Sur base d’éléments fournis par la police et l’ANR locale, le parquet général de Lubumbashi, l’avait placé en détention à la prison de Kasapa. «Ici aussi, aucun acte précis n’est constitutif des infractions d’arrestation arbitraire, tortures physiques imputable individuellement à Kalev pouvant justifier sa comparution. Du reste, au moment de ces faits, en 2009, Kalev n’était pas administrateur général de l’ANR», précise un des avocats.
Troisième plaignant, Christopher Ngoyi, reproche dans sa plainte du 14 janvier 2021 au parquet général de Kinshasa/Matete, à Kalev de l’avoir fait interpeller le 21 janvier 2015 à Matonge (Kalamu) par «des hommes armés».
D’après son récit devant la commission des OPJ des services d’ordre, de sécurité et de défense, il a été transféré le 11 février 2015 audit parquet général qui ordonna sa détention à Makala sur pied du rapport de la police au ministre de l’Intérieur, en présence de la presse. Jugé aux 1er et 2e degrés pour atteinte à la sûreté de l’Etat, propagation de faux bruits, incitation à la haine tribale et raciale, incitation aux destructions méchantes, il s’était pourvu en cassation auprès de la Cour suprême de justice. Libéré en décembre 2016 en marge du dialogue politique, ce plaignant ne démontre pas qu’il a été arrêté par l’ANR.

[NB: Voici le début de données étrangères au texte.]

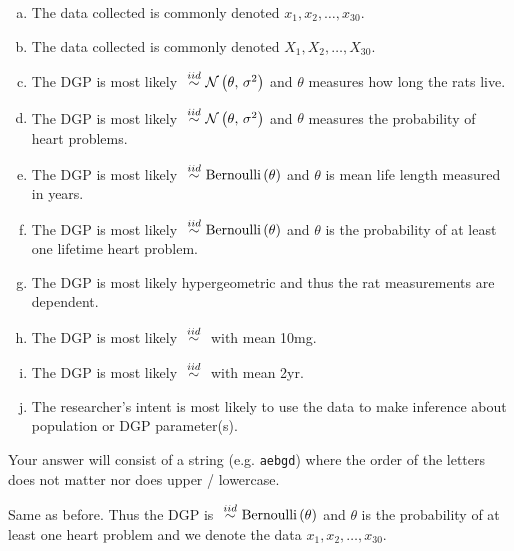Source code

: \documentclass[12pt,landscape]{article}
\newcommand{\instr}{\small Your answer will consist of a string (e.g. \texttt{aebgd}) where the order of the letters does not matter nor does upper / lowercase. \normalsize}
\begin{document}
\vspace{-0.2cm}\benum{} 

\begin{enumerate}[(a)]
\item The data collected is commonly denoted $x_1, x_2, \ldots, x_{30}$.
\item The data collected is commonly denoted $X_1, X_2, \ldots, X_{30}$.
\item The DGP is most likely $\iid \normnot{\theta}{\sigsq}$ and $\theta$ measures how long the rats live.
\item The DGP is most likely $\iid \normnot{\theta}{\sigsq}$ and $\theta$ measures the probability of heart problems.
\item The DGP is most likely $\iid \bernoulli{\theta}$ and $\theta$ is mean life length measured in years.
\item The DGP is most likely $\iid \bernoulli{\theta}$ and $\theta$ is the probability of at least one lifetime heart problem.
\item The DGP is most likely hypergeometric and thus the rat measurements are dependent.
\item The DGP is most likely $\iid$ with mean 10mg.
\item The DGP is most likely $\iid$ with mean 2yr.
\item The researcher's intent is most likely to use the data to make inference about population or DGP parameter(s).
\end{enumerate}
\eenum\instr\pagebreak





\problem{} Same as before.  Thus the DGP is $\iid \bernoulli{\theta}$ and $\theta$ is the probability of at least one heart problem and we denote the data $x_1, x_2, \ldots, x_{30}$.
\end{document}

Quant au député Gérard Mulumba (Gecoco) interpellé d’abord le 1er août 2016 par la DGM à l’aéroport de N’djili d’après Radio Okapi, puis le 10 novembre 2017 par la garde républicaine, selon CAS-INFO.CA, son dossier fut présenté devant les OPJ verbalisants qui l’avaient transféré au parquet général de Kinshasa/Gombe le 20 janvier 2018, lequel le plaça sous MAP à Makala. Jugé et condamné, il a été libéré le 3 janvier 2019 par le gouvernement avant d’être reconvoqué le 21 juillet 2020 au parquet général de Kinshasa/Matete. L’avocat précise que la plainte contre Kalev de Gecoco qui n’a jamais été arrêté par l’ANR demeure introuvable.

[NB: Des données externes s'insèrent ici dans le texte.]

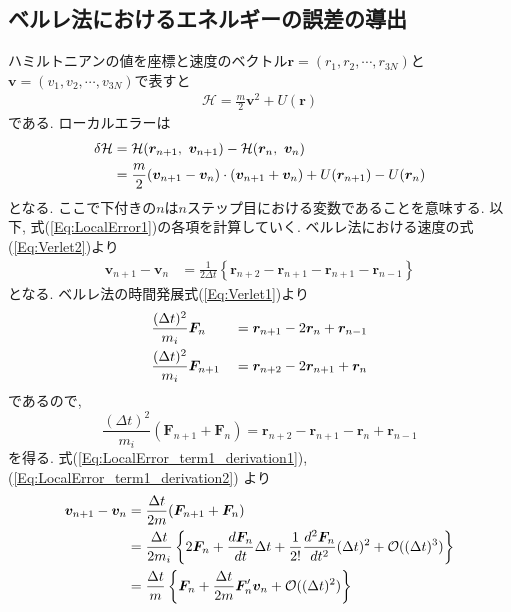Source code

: \subsection{ベルレ法におけるエネルギーの誤差の導出}
ハミルトニアンの値を座標と速度のベクトル$\bm{r}=(r_{1}, r_{2}, \cdots, r_{3N})$と
$\bm{v}=(v_{1}, v_{2}, \cdots, v_{3N})$で表すと
\begin{align}
 \mathcal{H} = \frac{m}{2}\bm{v}^{2} + U(\bm{r})
 \label{Eq:Hamiltonian1}
\end{align}
である.
ローカルエラーは
\begin{align}
   \delta \mathcal{H}
&=
   \mathcal{H}(\bm{r}_{n+1},~ \bm{v}_{n+1}) - \mathcal{H}(\bm{r}_{n},~ \bm{v}_{n})
   \notag
   \\
&=
   \frac{m}{2}(\bm{v}_{n+1} - \bm{v}_{n}) \cdot (\bm{v}_{n+1} + \bm{v}_{n})
  + U(\bm{r}_{n+1}) - U(\bm{r}_{n})
 \label{Eq:LocalError1}
\end{align}
となる. 
ここで下付きの$n$は$n$ステップ目における変数であることを意味する.
以下, 式(\ref{Eq:LocalError1})の各項を計算していく.
ベルレ法における速度の式(\ref{Eq:Verlet2})より
\begin{align}
   \bm{v}_{n+1} - \bm{v}_{n}
 &=
   \frac{1}{2\Delta t}
   \left\{
          \bm{r}_{n+2} - \bm{r}_{n+1} - \bm{r}_{n+1} - \bm{r}_{n-1}
   \right\}
   \label{Eq:LocalError_term1_derivation1}
\end{align}
となる.
ベルレ法の時間発展式(\ref{Eq:Verlet1})より
\begin{alignat}{3}
   &\frac{(\Delta t)^{2}}{m_{i}} \bm{F}_{n}
&&=
   \bm{r}_{n+1} - 2 \bm{r}_{n} + \bm{r}_{n-1}
   \notag
   \\
   &\frac{(\Delta t)^{2}}{m_{i}} \bm{F}_{n+1}
&&=
   \bm{r}_{n+2} - 2 \bm{r}_{n+1} + \bm{r}_{n}
\end{alignat}
であるので, 
\begin{equation}
   \frac{(\Delta t)^{2}}{m_{i}} (\bm{F}_{n+1} + \bm{F}_{n})
 =
   \bm{r}_{n+2} - \bm{r}_{n+1} - \bm{r}_{n} + \bm{r}_{n-1}
   \label{Eq:LocalError_term1_derivation2}
\end{equation}
を得る. 
式(\ref{Eq:LocalError_term1_derivation1}), (\ref{Eq:LocalError_term1_derivation2})
より
\begin{align}
   \bm{v}_{n+1} - \bm{v}_{n}
&=
   \frac{\Delta t}{2m} (\bm{F}_{n+1} + \bm{F}_{n})
   \notag
   \\
&=
   \frac{\Delta t}{2m_{i}}
   \left\{
           2\bm{F}_{n} 
         + \frac{d \bm{F}_{n}}{dt} \Delta t
         + \frac{1}{2!} \frac{d^{2} \bm{F}_{n}}{dt^{2}} (\Delta t)^{2}
         + \mathcal{O}((\Delta t)^{3})
   \right\}
   \notag
   \\
&=
   \frac{\Delta t}{m} 
   \left\{
           \bm{F}_{n} 
         + \frac{\Delta t}{2m} \bm{F}_{n}^{\prime} \bm{v}_{n}
         + \mathcal{O}((\Delta t)^{2})
   \right\}
   \label{Eq:LocalError_term1}
\end{align}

Pour le collectif des avocats de Kalev Mutond, «les plaignants ont été interpellés par des services autres que l’ANR à l’exception de Muyambo, Kapepula et Vano qui furent interrogés par des OPJ de la Commission des services d’ordre, de sécurité et de défense. Tous ont été présentés au parquet et la plupart ont vu leurs dossiers fixés devant les Cours et tribunaux qui les avaient condamnés. Les plaintes contre Kalev sont donc mal dirigées car il ne peut en répondre ni à titre individuel, ni au nom de l’État dont il fut un préposé».

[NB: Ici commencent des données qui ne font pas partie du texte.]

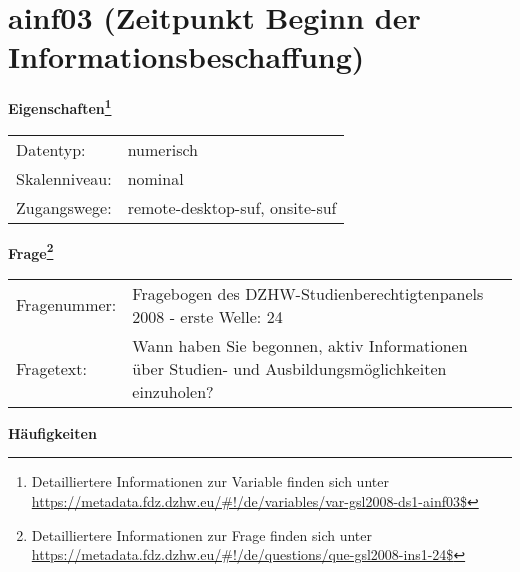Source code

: 
    \setcounter{footnote}{0}

    \vspace*{-1.8cm}
	\section{ainf03 (Zeitpunkt Beginn der Informationsbeschaffung)}
	\label{section:ainf03}



    \vspace*{0.5cm}
    \noindent\textbf{Eigenschaften\footnote{Detailliertere Informationen zur Variable finden sich unter
		\url{https://metadata.fdz.dzhw.eu/\#!/de/variables/var-gsl2008-ds1-ainf03$}}}\\
	\begin{tabularx}{\hsize}{@{}lX}
	Datentyp: & numerisch \\
	Skalenniveau: & nominal \\
	Zugangswege: &
	  remote-desktop-suf, 
	  onsite-suf
 \\
    \end{tabularx}



				\vspace*{0.5cm}
                \noindent\textbf{Frage\footnote{Detailliertere Informationen zur Frage finden sich unter
		              \url{https://metadata.fdz.dzhw.eu/\#!/de/questions/que-gsl2008-ins1-24$}}}\\
				\begin{tabularx}{\hsize}{@{}lX}
					Fragenummer: &
					  Fragebogen des DZHW-Studienberechtigtenpanels 2008 - erste Welle:
					  24
 \\
					Fragetext: & Wann haben Sie begonnen, aktiv Informationen über Studien- und Ausbildungsmöglichkeiten einzuholen? \\
				\end{tabularx}





        		\vspace*{0.5cm}
                \noindent\textbf{Häufigkeiten}

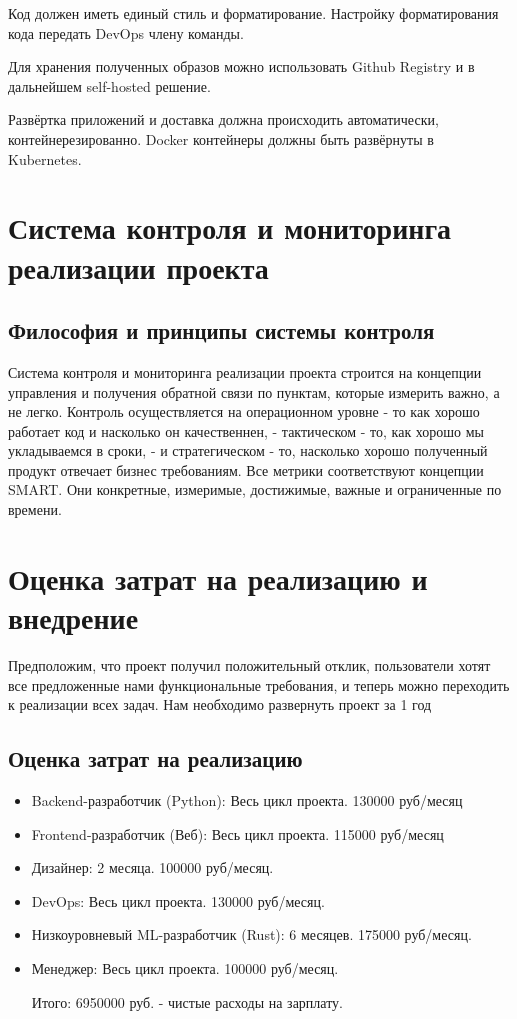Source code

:\documentclass[a4paper,14pt]{extarticle}
\begin{document}
Код должен иметь единый стиль и форматирование. Настройку форматирования кода передать
DevOps члену команды.

Для хранения полученных образов можно использовать Github Registry и в дальнейшем
self-hosted решение. 

Развёртка приложений и доставка должна происходить автоматически, контейнерезированно. 
Docker контейнеры должны быть развёрнуты в Kubernetes. 
\section{Система контроля и мониторинга реализации проекта}
\subsection{Философия и принципы системы контроля}
Система контроля и мониторинга реализации проекта строится на концепции управления и получения обратной связи
по пунктам, которые измерить важно, а не легко. Контроль осуществляется на операционном уровне - то как хорошо
работает код и насколько он качественнен, - тактическом - то, как хорошо мы укладываемся в сроки, - и стратегическом
 - то, насколько хорошо полученный продукт отвечает бизнес требованиям. Все метрики соответствуют концепции SMART. Они 
конкретные, измеримые, достижимые, важные и ограниченные по времени.

\section{Оценка затрат на реализацию и внедрение}

Предположим, что проект получил положительный отклик, пользователи хотят все предложенные 
нами функциональные требования, и теперь можно переходить к реализации всех задач. Нам 
необходимо развернуть проект за 1 год

\subsection{Оценка затрат на реализацию}
\begin{itemize}
    \item Backend-разработчик (Python): Весь цикл проекта. 130000 руб/месяц
    \item Frontend-разработчик (Веб): Весь цикл проекта. 115000 руб/месяц
    \item Дизайнер: 2 месяца. 100000 руб/месяц.
    \item DevOps: Весь цикл проекта. 130000 руб/месяц.
    \item Низкоуровневый ML-разработчик (Rust): 6 месяцев. 175000 руб/месяц.
    \item Менеджер: Весь цикл проекта. 100000 руб/месяц.
    
    Итого: 6950000 руб. - чистые расходы на зарплату.
\end{itemize}
\end{document}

Les avocats signalent en outre que la plupart de ces allégations indexent des services étatiques et sont supposées avoir été faites il y a plus de 5 ans sans avoir jamais donné lieu à une plainte ou dénonciation. Certaines procèdent de pures calomnies destinées à régler des comptes personnels. Aucun plaignant n’évoque un contact avec Kalev. Il revient aux intérressés soit de démontrer que les actes dont ils auraient été victimes ont été commis sur instruction personnelle de Kalev, ce qui est inconcevable vu la nature structurée et hiérarchisée de corps comme les FARDC, la PNC ou la DGM, soit de diriger leurs griefs contre les services concernés. Et les avocats d’ajouter que «la quasi-totalité de plaignants étant originaires de l’ex-Kasaï-Oriental, on a l’impression de se retrouver au cœur d’un complot de type communautaire contre Monsieur Kalev fondé sur la haine politique et tribale, ce qui expliquerait l’acharnement et les dénonciations calomnieuses, ainsi que les montages grotesques visant à l’anéantir par tous les moyens, y compris les plus vils».